■ Task brief
Write out, word for word, the first line of the data below and every line after it through the one containing "- Ihre Bildungseinrichtung".
------ Material for this task
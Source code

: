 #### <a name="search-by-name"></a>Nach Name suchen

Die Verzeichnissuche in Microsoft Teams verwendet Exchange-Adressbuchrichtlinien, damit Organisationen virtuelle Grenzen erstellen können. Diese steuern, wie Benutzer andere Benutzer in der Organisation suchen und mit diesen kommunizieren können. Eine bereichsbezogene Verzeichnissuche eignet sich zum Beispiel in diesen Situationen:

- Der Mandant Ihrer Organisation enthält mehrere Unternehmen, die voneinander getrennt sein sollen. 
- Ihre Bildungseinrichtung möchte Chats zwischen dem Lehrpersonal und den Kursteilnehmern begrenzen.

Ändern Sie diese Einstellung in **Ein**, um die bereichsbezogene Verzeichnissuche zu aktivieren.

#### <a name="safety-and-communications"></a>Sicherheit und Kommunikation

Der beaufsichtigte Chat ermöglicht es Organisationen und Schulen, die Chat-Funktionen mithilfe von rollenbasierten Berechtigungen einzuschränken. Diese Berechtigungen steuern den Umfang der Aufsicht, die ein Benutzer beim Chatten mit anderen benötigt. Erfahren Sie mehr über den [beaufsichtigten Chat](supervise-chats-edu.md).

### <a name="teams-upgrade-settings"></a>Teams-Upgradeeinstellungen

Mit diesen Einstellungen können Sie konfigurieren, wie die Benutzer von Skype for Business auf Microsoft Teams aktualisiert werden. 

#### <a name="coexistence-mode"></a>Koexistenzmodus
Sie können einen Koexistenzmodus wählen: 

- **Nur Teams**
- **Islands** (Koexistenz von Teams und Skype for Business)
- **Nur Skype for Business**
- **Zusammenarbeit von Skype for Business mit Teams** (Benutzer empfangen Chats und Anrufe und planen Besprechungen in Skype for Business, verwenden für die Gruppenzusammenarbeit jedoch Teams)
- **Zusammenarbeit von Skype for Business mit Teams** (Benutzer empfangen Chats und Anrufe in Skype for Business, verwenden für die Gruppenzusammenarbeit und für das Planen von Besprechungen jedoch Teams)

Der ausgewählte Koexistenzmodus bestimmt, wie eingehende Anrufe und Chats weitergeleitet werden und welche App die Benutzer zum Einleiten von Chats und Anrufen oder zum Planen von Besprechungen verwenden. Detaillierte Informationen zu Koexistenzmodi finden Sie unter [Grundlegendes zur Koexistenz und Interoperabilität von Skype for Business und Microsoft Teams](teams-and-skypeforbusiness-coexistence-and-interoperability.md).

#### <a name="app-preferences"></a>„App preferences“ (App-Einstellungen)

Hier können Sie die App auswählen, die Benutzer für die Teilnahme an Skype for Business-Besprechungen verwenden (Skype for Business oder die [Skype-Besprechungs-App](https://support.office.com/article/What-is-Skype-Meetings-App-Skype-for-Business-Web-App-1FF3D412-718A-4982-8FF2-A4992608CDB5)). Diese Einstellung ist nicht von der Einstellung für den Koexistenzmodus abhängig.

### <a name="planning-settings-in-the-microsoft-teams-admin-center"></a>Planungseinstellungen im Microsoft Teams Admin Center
------------
■ Solution for this task
Source code

: #### <a name="search-by-name"></a>Nach Name suchen

Die Verzeichnissuche in Microsoft Teams verwendet Exchange-Adressbuchrichtlinien, damit Organisationen virtuelle Grenzen erstellen können. Diese steuern, wie Benutzer andere Benutzer in der Organisation suchen und mit diesen kommunizieren können. Eine bereichsbezogene Verzeichnissuche eignet sich zum Beispiel in diesen Situationen:

- Der Mandant Ihrer Organisation enthält mehrere Unternehmen, die voneinander getrennt sein sollen. 
- Ihre Bildungseinrichtung möchte Chats zwischen dem Lehrpersonal und den Kursteilnehmern begrenzen.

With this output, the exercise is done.